**WHAT YOU NEED TO DO:** Reproduce the entries shown below only from the line with "## v0.0.3 [16/10/20]" down to the line with "- 16/09/11 refact(all): adjust", keeping both end lines and copying each one exactly.

**SUPPLIED MATERIAL:**
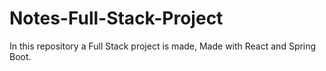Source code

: # Notes-Full-Stack-Project
 In this repository a Full Stack project is made, Made with React and Spring Boot.
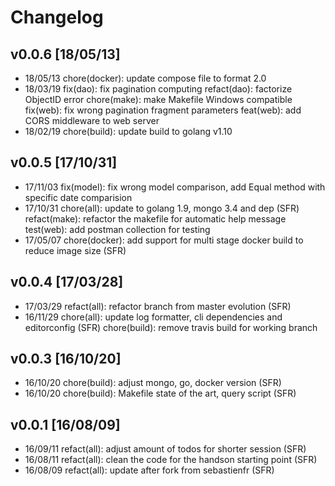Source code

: # Changelog

## v0.0.6 [18/05/13]
- 18/05/13 chore(docker): update compose file to format 2.0
- 18/03/19 fix(dao): fix pagination computing
           refact(dao): factorize ObjectID error
           chore(make): make Makefile Windows compatible
           fix(web): fix wrong pagination fragment parameters
           feat(web): add CORS middleware to web server
- 18/02/19 chore(build): update build to golang v1.10

## v0.0.5 [17/10/31]
- 17/11/03 fix(model): fix wrong model comparison, add Equal method with specific date comparision
- 17/10/31 chore(all): update to golang 1.9, mongo 3.4 and dep (SFR)
           refact(make): refactor the makefile for automatic help message
           test(web): add postman collection for testing
- 17/05/07 chore(docker): add support for multi stage docker build to reduce image size (SFR)
## v0.0.4 [17/03/28]
- 17/03/29 refact(all): refactor branch from master evolution (SFR)
- 16/11/29 chore(all): update log formatter, cli dependencies and editorconfig (SFR)
           chore(build): remove travis build for working branch

## v0.0.3 [16/10/20]
- 16/10/20 chore(build): adjust mongo, go, docker version (SFR)
- 16/10/20 chore(build): Makefile state of the art, query script (SFR)

## v0.0.1 [16/08/09]
- 16/09/11 refact(all): adjust amount of todos for shorter session (SFR)
- 16/08/11 refact(all): clean the code for the handson starting point (SFR)
- 16/08/09 refact(all): update after fork from sebastienfr (SFR)
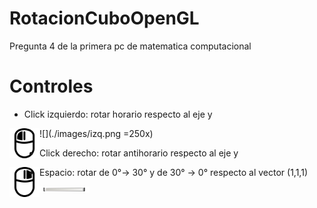 # RotacionCuboOpenGL
Pregunta 4 de la primera pc de matematica computacional

# Controles

* Click izquierdo: rotar horario respecto al eje y
<img src="https://raw.githubusercontent.com/gestorHan/RotacionCuboOpenGL/master/images/izq.png" align="left" height="48" width="48" >
![](./images/izq.png =250x)

* Click derecho: rotar antihorario respecto al eje y
<img src="https://raw.githubusercontent.com/gestorHan/RotacionCuboOpenGL/master/images/der.png" align="left" height="48" width="48" >

* Espacio: rotar de 0°-> 30° y de 30° -> 0° respecto al vector (1,1,1)
<img src="https://github.com/gestorHan/RotacionCuboOpenGL/blob/master/images/space.jpg" align="left" height="10" width="80" >
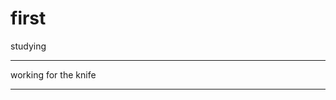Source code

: # first
 studying

 ------------------------------------ - - - - - ----
 working for the knife
 ------------------------------------ - - - - - ----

**FINISHED EXERCISE:**
## v0.0.3 [16/10/20]
- 16/10/20 chore(build): adjust mongo, go, docker version (SFR)
- 16/10/20 chore(build): Makefile state of the art, query script (SFR)

## v0.0.1 [16/08/09]
- 16/09/11 refact(all): adjust amount of todos for shorter session (SFR)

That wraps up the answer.